Assistant Professor Arjun Guha

Assistant Professor Arjun Guha looks to programming languages to manage complex computing infrastructures.

The primary role of a system administrator is to maintain their organization's computing infrastructure -- they deploy new software, manage server load, and address security vulnerabilities, among other responsibilities. All of these tasks require the administrator to write and maintain system configurations.

Not too long ago, it was feasible to manage systems by directly running installers, editing configuration files, and so on. However, according to CICS assistant professor Arjun Guha, the scale of modern data centers and cloud computing environments has made these old approaches brittle and ineffective. In the past few years, several large-scale outages at Facebook, Skype, the New York Stock Exchange, and other organizations have been attributed not to software bugs, but to misconfigured software.

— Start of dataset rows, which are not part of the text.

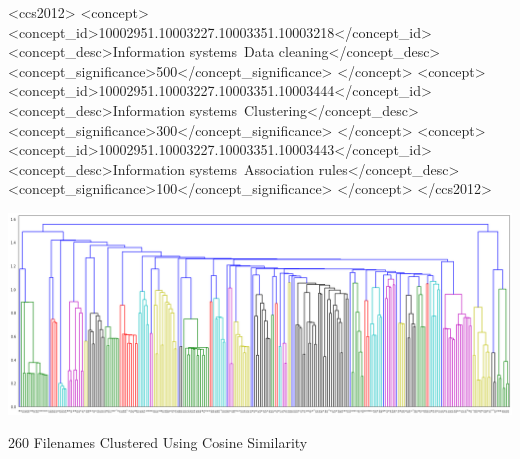 \documentclass[sigconf,authordraft]{acmart}
\begin{document}

 \begin{CCSXML}
<ccs2012>
<concept>
<concept_id>10002951.10003227.10003351.10003218</concept_id>
<concept_desc>Information systems~Data cleaning</concept_desc>
<concept_significance>500</concept_significance>
</concept>
<concept>
<concept_id>10002951.10003227.10003351.10003444</concept_id>
<concept_desc>Information systems~Clustering</concept_desc>
<concept_significance>300</concept_significance>
</concept>
<concept>
<concept_id>10002951.10003227.10003351.10003443</concept_id>
<concept_desc>Information systems~Association rules</concept_desc>
<concept_significance>100</concept_significance>
</concept>
</ccs2012>
\end{CCSXML}



\begin{teaserfigure}
  \includegraphics[width=\textwidth]{dendrogram.png}
  \caption{260 Filenames Clustered Using Cosine Similarity}
  \label{fig:teaser}
\end{teaserfigure}

\maketitle
\end{document}
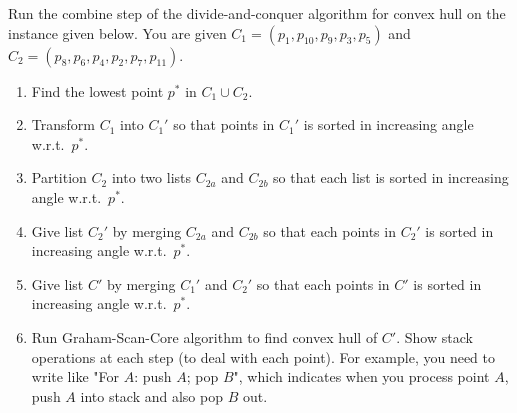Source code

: \documentclass[11pt]{article}
\begin{document}
\begin{qunlist}

Run the combine step of the divide-and-conquer algorithm for convex hull
on the instance given below. You are given $C_1 = (p_1, p_{10}, p_9, p_3, p_5)$
and $C_2 = (p_8, p_{6}, p_4, p_2, p_7, p_{11})$.
\begin{enumerate}
\item Find the lowest point $p^*$ in $C_1\cup C_2$.
\item Transform $C_1$ into $C_1'$ so that points in $C_1'$ is sorted in increasing angle w.r.t.\ $p^*$.
\item Partition $C_2$ into two lists $C_{2a}$ and $C_{2b}$ so that each list is sorted in increasing angle w.r.t.\ $p^*$.
\item Give list $C_2'$ by merging $C_{2a}$ and $C_{2b}$ so that each points in $C_2'$ is sorted in increasing angle w.r.t.\ $p^*$.
\item Give list $C'$ by merging $C_1'$ and $C_2'$ so that each points in $C'$ is sorted in increasing angle w.r.t.\ $p^*$.
\item Run Graham-Scan-Core algorithm to find convex hull of $C'$.
Show stack operations at each step (to deal with each point). For example,
you need to write like "For $A$: push $A$; pop $B$", which indicates when
you process point $A$, push $A$ into stack and also pop $B$ out.
\end{enumerate}


\end{qunlist}
\end{document}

Guha, who specializes in programming languages, said, "System configuration in these new, complex environments is a problem that naturally lends itself to domain-specific languages (DSLs)." In fact, he added, there are already several commercially-supported system configuration DSLs available, such as Puppet, Chef, CFengine, Ansible, and others. A common refrain among researchers and practitioners is that the system configuration languages should be "declarative" - they should specify what the state of a system should be and not how to get there. "Real-world languages are far from that ideal and suffer a variety of problems," he said.

In a paper presented at ACM SIGPLAN's Conference on Programming Language Design and Implementation 2016, "Rehearsal: A Configuration Verification Tool for Puppet," Arjun and his students, Rian Shambaugh and Aaron Weiss, investigated problems that arise in Puppet, one of the most widely-used system configuration languages. They discovered that writing Puppet configurations that are either non-deterministic, or flap between two states, or have other kinds of unexpected effects, is straightforward. The fundamental issue is that system configurations are necessarily complex and different parts of a configuration may interact in unexpected ways. In a large configuration spanning thousands of lines, it can be impossible for a system administrator to keep all interactions in mind.

To address this issue, Shambaugh, Weiss, and Guha developed Rehearsal, a system configuration verification tool that quickly and automatically answers questions such as, "Is this configuration deterministic?" and "Does this configuration flap between states?" In addition, Rehearsal can automatically repair certain classes of system configuration bugs.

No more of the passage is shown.